## [Problem description]
All that is wanted is the exact lines from the first line of the data below through the line with "४ धर्मालोकमुखपरिवर्तश्चतुर्थः।", both ends included, with pictures omitted.

## [Data for this exercise]
*** Block opens ***
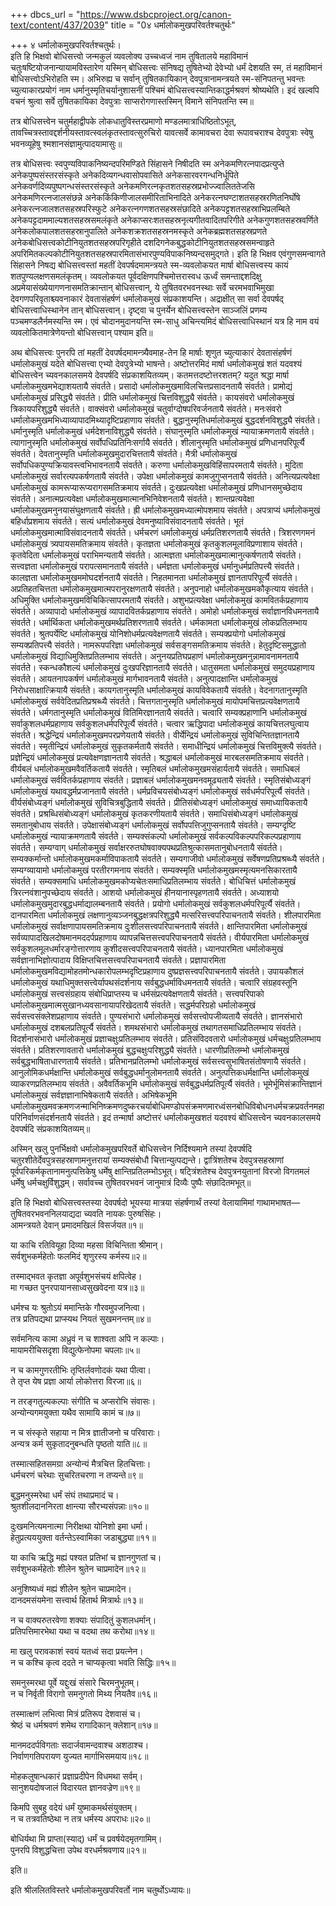 +++
dbcs_url = "https://www.dsbcproject.org/canon-text/content/437/2039"
title = "0४ धर्मालोकमुखपरिवर्तश्चतुर्थः"

+++
४ धर्मालोकमुखपरिवर्तश्चतुर्थः।  
इति हि भिक्षवो बोधिसत्त्वो जन्मकुलं व्यवलोक्य उच्चध्वजं नाम तुषितालये महाविमानं चतुःषष्टियोजनान्यायामविस्तारेण यस्मिन् बोधिसत्त्वः संनिषद्य तुषितेभ्यो देवेभ्यो धर्मं देशयति स्म, तं महाविमानं बोधिसत्त्वोऽभिरोहति स्म। अभिरुह्य च सर्वान् तुषितकायिकान् देवपुत्रानामन्त्रयते स्म-संनिपतन्तु भवन्तः च्युत्याकारप्रयोगं नाम धर्मानुस्मृतिचर्यानुशासनीं पश्चिमं बोधिसत्त्वस्यान्तिकाद्धर्मश्रवणं श्रोष्यथेति। इदं खल्वपि वचनं श्रुत्वा सर्वे तुषितकायिका देवपुत्राः साप्सरोगणास्तस्मिन् विमाने संनिपतन्ति स्म॥

तत्र बोधिसत्त्वेन चतुर्महाद्वीपके लोकधातुविस्तरप्रमाणो मण्डलमात्राधिष्ठितोऽभूत्, तावच्चित्रस्तावद्दर्शनीयस्तावत्स्वलंकृतस्तावत्सुरुचिरो यावत्सर्वे कामावचरा देवा रूपावचराश्च देवपुत्राः स्वेषु भवनव्यूहेषु श्मशानसंज्ञामुत्पादयामासुः॥

तत्र बोधिसत्त्वः स्वपुण्यविपाकनिष्यन्दपरिमण्डिते सिंहासने निषीदति स्म अनेकमणिरत्नपादप्रत्युप्ते अनेकपुष्पसंस्तरसंस्कृते अनेकदिव्यगन्धवासोपवासिते अनेकसारवरगन्धनिर्धूपिते अनेकवर्णदिव्यपुष्पगन्धसंस्तरसंस्कृते अनेकमणिरत्नकृतशतसहस्रप्रभोज्ज्वालिततेजसि अनेकमणिरत्नजालसंछन्ने अनेककिंकिणीजालसमीरिताभिनादिते अनेकरत्नघण्टाशतसहस्ररणितनिर्घोषे अनेकरत्नजालशतसहस्रपरिस्फुटे अनेकरत्नगणशतसहस्रसंछादिते अनेकपट्टशतसहस्राभिप्रलम्बिते अनेकपट्टदाममाल्यशतसहस्रसमलंकृते अनेकाप्सरःशतसहस्रनृत्यगीतवादितपरिगीते अनेकगुणशतसहस्रवर्णिते अनेकलोकपालशतसहस्रानुपालिते अनेकशक्रशतसहस्रनमस्कृते अनेकब्रह्मशतसहस्रप्रणते अनेकबोधिसत्त्वकोटीनियुतशतसहस्रपरिगृहीते दशदिगनेकबुद्धकोटीनियुतशतसहस्रसमन्वाहृते अपरिमितकल्पकोटीनियुतशतसहस्रपारमितासंभारपुण्यविपाकनिष्यन्दसमुद्गते। इति हि भिक्षव एवंगुणसमन्वागते सिंहासने निषद्य बोधिसत्त्वस्तां महतीं देवपर्षदमामन्त्रयते स्म-व्यवलोकयत मार्षा बोधिसत्त्वस्य कायं शतपुण्यलक्षणसमलंकृतम्। व्यवलोकयत पूर्वदक्षिणपश्चिमोत्तरास्वध ऊर्ध्वं समन्ताद्दशदिक्षु अप्रमेयासंख्येयागणनासमतिक्रान्तान् बोधिसत्त्वान्, ये तुषितवरभवनस्थाः सर्वे चरमभवाभिमुखा देवगणपरिवृताश्च्यवनाकारं देवतासंहर्षणं धर्मालोकमुखं संप्रकाशयन्ति। अद्राक्षीत् सा सर्वा देवपर्षद् बोधिसत्त्वाधिस्थानेन तान् बोधिसत्त्वान्। दृष्ट्वा च पुनर्येन बोधिसत्त्वस्तेन साञ्जलिं प्रणम्य पञ्चमण्डलैर्नमस्यन्ति स्म। एवं चोदानमुदानयन्ति स्म-साधु अचिन्त्यमिदं बोधिसत्त्वाधिस्थानं यत्र हि नाम वयं व्यवलोकितमात्रेणेयन्तो बोधिसत्त्वान् पश्याम इति॥

अथ बोधिसत्त्वः पुनरपि तां महतीं देवपर्षदमामन्त्र्यैवमाह-तेन हि मार्षाः शृणुत च्युत्याकारं देवतासंहर्षणं धर्मालोकमुखं यदेते बोधिसत्त्वा एभ्यो देवपुत्रेभ्यो भाषन्ते। अष्टोत्तरमिदं मार्षा धर्मालोकमुखं शतं यदवश्यं बोधिसत्त्वेन च्यवनकालसमये देवपर्षदि संप्रकाशयितव्यम्। कतमत्तदष्टोत्तरशतम्? यदुत श्रद्धा मार्षा धर्मालोकमुखमभेद्याशयतायै संवर्तते। प्रसादो धर्मालोकमुखमाविलचित्तप्रसादनतायै संवर्तते। प्रामोद्यं धर्मालोकमुखं प्रसिद्ध्यै संवर्तते। प्रीति धर्मालोकमुखं चित्तविशुद्ध्यै संवर्तते। कायसंवरो धर्मालोकमुखं त्रिकायपरिशुद्ध्यै संवर्तते। वाक्संवरो धर्मालोकमुखं चतुर्वाग्दोषपरिवर्जनतायै  संवर्तते। मनःसंवरो धर्मालोकमुखमभिध्याव्यापादमिथ्यादृष्टिप्रहाणाय संवर्तते। बुद्धानुस्मृतिधर्मालोकमुखं बुद्धदर्शनविशुद्ध्यै संवर्तते। धर्मानुस्मृति धर्मालोकमुखं धर्मदेशनाविशुद्ध्यै संवर्तते। संघानुस्मृति धर्मालोकमुखं न्यायाक्रमणतायै संवर्तते। त्यागानुस्मृति धर्मालोकमुखं सर्वोपधिप्रतिनिःसर्गायै संवर्तते। शीलानुस्मृति धर्मालोकमुखं प्रणिधानपरिपूर्त्यै संवर्तते। देवतानुस्मृति धर्मालोकमुखमुदारचित्ततायै संवर्तते। मैत्री धर्मालोकमुखं सर्वोपधिकपुण्यक्रियावस्त्वभिभावनतायै संवर्तते। करुणा धर्मालोकमुखविहिंसापरमतायै संवर्तते। मुदिता धर्मालोकमुखं सर्वारत्यपकर्षणतायै संवर्तते। उपेक्षा धर्मालोकमुखं कामजुगुप्सनतायै संवर्तते। अनित्यप्रत्यवेक्षा धर्मालोकमुखं कामरूप्यारूप्यरागसमतिक्रमाय संवर्तते। दुःखप्रत्यवेक्षा धर्मालोकमुखं प्रणिधानसमुच्छेदाय संवर्तते। अनात्मप्रत्यवेक्षा धर्मालोकमुखमात्मानभिनिवेशनतायै संवर्तते। शान्तप्रत्यवेक्षा धर्मालोकमुखमनुनयासंघुक्षणतायै संवर्तते। ह्री धर्मालोकमुखमध्यात्मोपशमाय संवर्तते। अपत्राप्यं धर्मालोकमुखं बहिर्धाप्रशमाय संवर्तते। सत्यं धर्मालोकमुखं देवमनुष्याविसंवादनतायै संवर्तते। भूतं धर्मालोकमुखमात्माविसंवादनतायै संवर्तते। धर्मचरणं धर्मालोकमुखं धर्मप्रतिशरणतायै संवर्तते। त्रिशरणगमनं धर्मालोकमुखं त्र्यपायसमतिक्रमाय संवर्तते। कृतज्ञता धर्मालोकमुखं कृतकुशलमूलाविप्रणाशाय संवर्तते। कृतवेदिता धर्मालोकमुखं पराभिमन्यतायै संवर्तते। आत्मज्ञता धर्मालोकमुखमात्मानुत्कर्षणतायै संवर्तते। सत्त्वज्ञता धर्मालोकमुखं परापत्समानतायै संवर्तते। धर्मज्ञता धर्मालोकमुखं धर्मानुधर्मप्रतिपत्त्यै संवर्तते। कालज्ञता धर्मालोकमुखममोघदर्शनतायै संवर्तते। निहतमानता धर्मालोकमुखं ज्ञानतापरिपूर्त्यै संवर्तते। अप्रतिहतचित्तता धर्मालोकमुखमात्मपरानुरक्षणतायै संवर्तते। अनुपनाहो धर्मालोकमुखमकौकृत्याय संवर्तते। अधिमुक्ति धर्मालोकमुखमविचिकित्सापरमतायै संवर्तते। अशुभप्रत्यवेक्षा धर्मालोकमुखं कामवितर्कप्रहाणाय संवर्तते। अव्यापादो धर्मालोकमुखं व्यापादवितर्कप्रहाणाय संवर्तते। अमोहो धर्मालोकमुखं सर्वाज्ञानविधमनतायै संवर्तते। धर्मार्थिकता धर्मालोकमुखमर्थप्रतिशरणतायै संवर्तते। धर्मकामता धर्मालोकमुखं लोकप्रतिलम्भाय संवर्तते। श्रुतपर्येष्टि धर्मालोकमुखं योनिशोधर्मप्रत्यवेक्षणतायै संवर्तते। सम्यक्प्रयोगो धर्मालोकमुखं सम्यक्प्रतिपत्त्यै संवर्तते। नामरूपपरिज्ञा धर्मालोकमुखं सर्वसङ्गसमतिक्रमाय संवर्तते। हेतुदृष्टिसमुद्धातो धर्मालोकमुखं विद्याधिमुक्तिप्रतिलम्भाय संवर्तते। अनुनयप्रतिघप्रहाणं धर्मालोकमुखमनुन्नामावनामनतायै संवर्तते। स्कन्धकौशल्यं धर्मालोकमुखं दुःखपरिज्ञानतायै संवर्तते। धातुसमता धर्मालोकमुखं समुदयप्रहाणाय संवर्तते। आयतनापकर्षणं धर्मालोकमुखं मार्गभावनतायै संवर्तते। अनुत्पादक्षान्ति धर्मालोकमुखं निरोधसाक्षात्क्रियायै संवर्तते। कायगतानुस्मृति धर्मालोकमुखं कायविवेकतायै संवर्तते। वेदनागतानुस्मृति धर्मालोकमुखं सर्ववेदितप्रतिप्रश्रब्ध्यै संवर्तते। चित्तगतानुस्मृति धर्मालोकमुखं मायोपमचित्तप्रत्यवेक्षणतायै संवर्तते। धर्मगतानुस्मृति धर्मालोकमुखं वितिमिरज्ञानतायै संवर्तते। चत्वारि सम्यक्प्रहाणानि धर्मालोकमुखं सर्वाकुशलधर्मप्रहाणाय सर्वकुशलधर्मपरिपूर्त्यै संवर्तते। चत्वार ऋद्धिपादा धर्मालोकमुखं कायचित्तलघुत्वाय संवर्तते। श्रद्धेन्द्रियं धर्मालोकमुखमपरप्रणेयतायै संवर्तते। वीर्येन्द्रियं धर्मालोकमुखं सुविचिन्तितज्ञानतायै संवर्तते। स्मृतीन्द्रियं धर्मालोकमुखं सुकृतकर्मतायै संवर्तते। समाधीन्द्रियं धर्मालोकमुखं चित्तविमुक्त्यै संवर्तते। प्रज्ञेन्द्रियं धर्मालोकमुखं प्रत्यवेक्षणज्ञानतायै संवर्तते। श्रद्धाबलं धर्मालोकमुखं मारबलसमतिक्रमाय संवर्तते। वीर्यबलं धर्मालोकमुखमवैवर्तिकतायै संवर्तते। स्मृतिबलं धर्मालोकमुखमसंहार्यतायै संवर्तते। समाधिबलं धर्मालोकमुखं सर्ववितर्कप्रहाणाय संवर्तते। प्रज्ञाबलं धर्मालोकमुखमनवमूढ्यतायै संवर्तते। स्मृतिसंबोध्यङ्गं धर्मालोकमुखं यथावद्धर्मप्रजानतायै संवर्तते। धर्मप्रविचयसंबोध्यङ्गं धर्मालोकमुखं सर्वधर्मपरिपूर्त्यै संवर्तते। वीर्यसंबोध्यङ्गं धर्मालोकमुखं सुविचित्रबुद्धितायै संवर्तते। प्रीतिसंबोध्यङ्गं धर्मालोकमुखं समाध्यायिकतायै संवर्तते। प्रश्रब्धिसंबोध्यङ्गं धर्मालोकमुखं कृतकरणीयतायै संवर्तते। समाधिसंबोध्यङ्गं धर्मालोकमुखं समतानुबोधाय संवर्तते। उपेक्षासंबोध्यङ्गं धर्मालोकमुखं सर्वोपपत्तिजुगुप्सनतायै संवर्तते। सम्यग्दृष्टि धर्मालोकमुखं न्यायाक्रमणतायै संवर्तते। सम्यक्संकल्पो धर्मालोकमुखं सर्वकल्पविकल्पपरिकल्पप्रहाणाय संवर्तते। सम्यग्वाग् धर्मालोकमुखं  सर्वाक्षररुतघोषवाक्यपथप्रतिश्रुत्कासमतानुबोधनतायै संवर्तते। सम्यक्कर्मान्तो धर्मालोकमुखमकर्माविपाकतायै संवर्तते। सम्यगाजीवो धर्मालोकमुखं सर्वेषणप्रतिप्रश्रब्ध्यै संवर्तते। सम्यग्व्यायामो धर्मालोकमुखं परतीरगमनाय संवर्तते। सम्यक्स्मृति धर्मालोकमुखमस्मृत्यमनसिकारतायै संवर्तते। सम्यक्समाधि धर्मालोकमुखमकोप्यचेतःसमाधिप्रतिलम्भाय संवर्तते। बोधिचित्तं धर्मालोकमुखं त्रिरत्नवंशानुपच्छेदाय संवर्तते। आशयो धर्मालोकमुखं हीनयानास्पृहणतायै संवर्तते। अध्याशयो धर्मालोकमुखमुदारबुद्धधर्माद्यालम्बनतायै संवर्तते। प्रयोगो धर्मालोकमुखं सर्वकुशलधर्मपरिपूर्त्यै संवर्तते। दानपारमिता धर्मालोकमुखं लक्षणानुव्यञ्जनबुद्धक्षत्रपरिशुद्ध्यै मत्सरिसत्त्वपरिपाचनतायै संवर्तते। शीलपारमिता धर्मालोकमुखं सर्वाक्षणापायसमतिक्रमाय दुःशीलसत्त्वपरिपाचनतायै संवर्तते। क्षान्तिपारमिता धर्मालोकमुखं सर्वव्यापादखिलदोषमानमददर्पप्रहाणाय व्यापन्नचित्तसत्त्वपरिपाचनतायै संवर्तते। वीर्यपारमिता धर्मालोकमुखं सर्वकुशलमूलधर्मारङ्गोत्तारणाय कुशीदसत्त्वपरिपाचनतायै संवर्तते। ध्यानपारमिता धर्मालोकमुखं सर्वज्ञानाभिज्ञोत्पादाय विक्षिप्तचित्तसत्त्वपरिपाचनतायै संवर्तते। प्रज्ञापारमिता धर्मालोकमुखमविद्यामोहतमोन्धकारोपलम्भदृष्टिप्रहाणाय दुष्प्रज्ञसत्त्वपरिपाचनतायै संवर्तते। उपायकौशलं धर्मालोकमुखं यथाधिमुक्तसत्त्वेर्यापथसंदर्शनाय सर्वबुद्धधर्माविधमनतायै संवर्तते। चत्वारि संग्रहवस्तूनि धर्मालोकमुखं सत्त्वसंग्रहाय संबोधिप्राप्तस्य च धर्मसंप्रत्यवेक्षणतायै संवर्तते। सत्त्वपरिपाको धर्मालोकमुखमात्मसुखानध्यवसानायापरिखेदतायै संवर्तते। सद्धर्मपरिग्रहो धर्मालोकमुखं सर्वसत्त्वसंक्लेशप्रहाणाय संवर्तते। पुण्यसंभारो धर्मालोकमुखं सर्वसत्त्वोपजीव्यतायै संवर्तते। ज्ञानसंभारो धर्मालोकमुखं दशबलप्रतिपूर्त्यै संवर्तते। शमथसंभारो धर्मालोकमुखं तथागतसमाधिप्रतिलम्भाय संवर्तते। विदर्शनासंभारो धर्मालोकमुखं प्रज्ञाचक्षुःप्रतिलम्भाय संवर्तते। प्रतिसंविदवतारो धर्मालोकमुखं धर्मचक्षुःप्रतिलम्भाय संवर्तते। प्रतिशरणावतारो धर्मालोकमुखं बुद्धचक्षुःपरिशुद्ध्यै संवर्तते। धारणीप्रतिलम्भो धर्मालोकमुखं सर्वबुद्धभाषिताधारणतायै संवर्तते। प्रतिभानप्रतिलम्भो धर्मालोकमुखं सर्वसत्त्वसुभाषितसंतोषणायै संवर्तते। आनुलोमिकधर्मक्षान्ति धर्मालोकमुखं सर्वबुद्धधर्मानुलोमनतायै संवर्तते। अनुत्पत्तिकधर्मक्षान्ति धर्मालोकमुखं व्याकरणप्रतिलम्भाय संवर्तते। अवैवर्तिकभूमि धर्मालोकमुखं सर्वबुद्धधर्मप्रतिपूर्त्यै संवर्तते। भूमेर्भूमिसंक्रान्तिज्ञानं धर्मालोकमुखं सर्वज्ञज्ञानाभिषेकतायै संवर्तते। अभिषेकभूमि धर्मालोकमुखमवक्रमणजन्माभिनिष्क्रमणदुष्करचर्याबोधिमण्डोपसंक्रमणमारध्वंसनबोधिविबोधनधर्मचक्रप्रवर्तनमहापरिनिर्वाणसंदर्शनतायै संवर्तते। इदं तन्मार्षा अष्टोत्तरं धर्मालोकमुखशतं यदवश्यं बोधिसत्त्वेन च्यवनकालसमये देवपर्षदि संप्रकाशयितव्यम्॥

अस्मिन् खलु पुनर्भिक्षवो धर्मालोकमुखपरिवर्ते बोधिसत्त्वेन निर्दिश्यमाने तस्यां देवपर्षदि चतुरशीतेर्देवपुत्रसहस्राणामनुत्तरायां सम्यक्संबोधौ चित्तान्युत्पद्यन्ते। द्वात्रिंशतेश्च देवपुत्रसहस्राणां पूर्वपरिकर्मकृतानामनुत्पत्तिकेषु धर्मेषु क्षान्तिप्रतिलम्भोऽभूत्। षट्‍त्रिंशतेश्च देवपुत्रनयुतानां विरजो विगतमलं धर्मेषु धर्मचक्षुर्विशुद्धम्। सर्वावच्च तुषितवरभवनं जानुमात्रं दिव्यैः पुष्पैः संछादितमभूत्॥

इति हि भिक्षवो बोधिसत्त्वस्तस्या देवपर्षदो भूयस्या मात्रया संहर्षणार्थं तस्यां वेलायामिमां गाथामभाषत—
तुषितवरभवननिलयाद्यदा च्यवति नायकः पुरुषसिंहः।  
आमन्त्रयते देवान् प्रमादमखिलं विसर्जयत॥१॥

या काचि रतिवियूहा दिव्या महसा विचिन्तिता श्रीमान्।  
सर्वशुभकर्महेतोः फलमिदं शृणुरस्य कर्मस्य॥२॥

तस्माद्भवत कृतज्ञा अपूर्वशुभसंचयं क्षपित्वेह।  
मा गच्छत पुनरपायानसाध्वसुखवेदना यत्र॥३॥

धर्मश्च यः श्रुतोऽयं ममान्तिके गौरवमुपजनित्वा।  
तत्र प्रतिपद्यथा प्राप्स्यथ नियतं सुखमनन्तम्॥४॥

सर्वमनित्य कामा अध्रुवं न च शाश्वता अपि न कल्पाः।  
मायामरीचिसदृशा विद्युत्फेनोपमा चपलाः॥५॥

न च कामगुणरतीभिः तृप्तिर्लवणोदकं यथा पीत्वा।  
ते तृप्त येष प्रज्ञा आर्या लोकोत्तरा विरजा॥६॥

न तरङ्गतुल्यकल्पाः संगीति च अप्सरोभि संवासः।  
अन्योन्यगमयुक्ता यथैव सामायि कामं च॥७॥

न च संस्कृते सहाया न मित्र ज्ञातीजनो च परिवाराः।  
अन्यत्र कर्म सुकृतादनुबन्धति पृष्ठतो याति॥८॥

तस्मात्सहितसमग्रा अन्योन्यं मैत्रचित्त हितचित्ताः।  
धर्मचरणं चरेथाः सुचरितचरणा न तप्यन्ते॥९॥

बुद्धमनुस्मरेथा धर्मं संघं तथाप्रमादं च।  
श्रुतशीलदाननिरता क्षान्त्या सौरभ्यसंपन्नाः॥१०॥

दुःखमनित्यमनात्मा निरीक्षथा योनिशो इमा धर्मा।  
हेतुप्रत्यययुक्ता वर्तन्तेऽस्वामिका जडाबुद्ध्या॥११॥

या काचि ऋद्धि मह्यं पश्यत प्रतिभां च ज्ञानगुणतां च।  
सर्वशुभकर्महेतोः शीलेन श्रुतेन चाप्रमादेन॥१२॥

अनुशिष्यध्वं मह्यं शीलेन श्रुतेन चाप्रमादेन।  
दानदमसंयमेना सत्त्वार्थ हितार्थ मित्रार्थः॥१३॥

न च वाक्यरुतरवेणा शक्याः संपादितुं कुशलधर्मान्।  
प्रतिपत्तिमारभेथा यथा च वदथा तथ करोथा॥१४॥

मा खलु परावकाशं स्वयं यतध्वं सदा प्रयत्नेन।  
न च कश्चि कृत्व ददते न चाप्यकृत्वा भवति सिद्धिः॥१५॥

समनुस्मरथा पूर्वे यद्दुःखं संसारे चिरमनुभूतम्।  
न च निर्वृती विरागो समनुगतो मिथ्य नियतैव॥१६॥

तस्मात्क्षणं लभित्वा मित्रं प्रतिरूप देशवासं च।  
श्रेष्ठं च धर्मश्रवणं शमेथ रागादिकान् क्लेशान्॥१७॥

मानमददर्पविगताः सदार्जवामन्दवाश्च अशठाश्च।  
निर्वाणगतिपरायण युज्यत मार्गाभिसमयाय॥१८॥

मोहकलुषान्धकारं प्रज्ञाप्रदीपेन विधमथा सर्वम्।  
सानुशयदोषजालं विदारयत ज्ञानवज्रेण॥१९॥

किमपि सुबहु वदेयं धर्मं युष्माकमर्थसंयुक्तम्।  
न च तत्रवतिष्ठेथा न तत्र धर्मस्य अपराधः॥२०॥

बोधिर्यथा मि प्राप्ता(स्याद्) धर्मं च प्रवर्षयेदमृतगामिम्।  
पुनरपि विशुद्धचित्ता उपेथ वरधर्मश्रवणाय॥२१॥

इति॥

इति श्रीललितविस्तरे धर्मालोकमुखपरिवर्तो नाम चतुर्थोऽध्यायः॥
*** Block closes ***
## [Response area]
 +++
dbcs_url = "https://www.dsbcproject.org/canon-text/content/437/2039"
title = "0४ धर्मालोकमुखपरिवर्तश्चतुर्थः"

+++
४ धर्मालोकमुखपरिवर्तश्चतुर्थः।  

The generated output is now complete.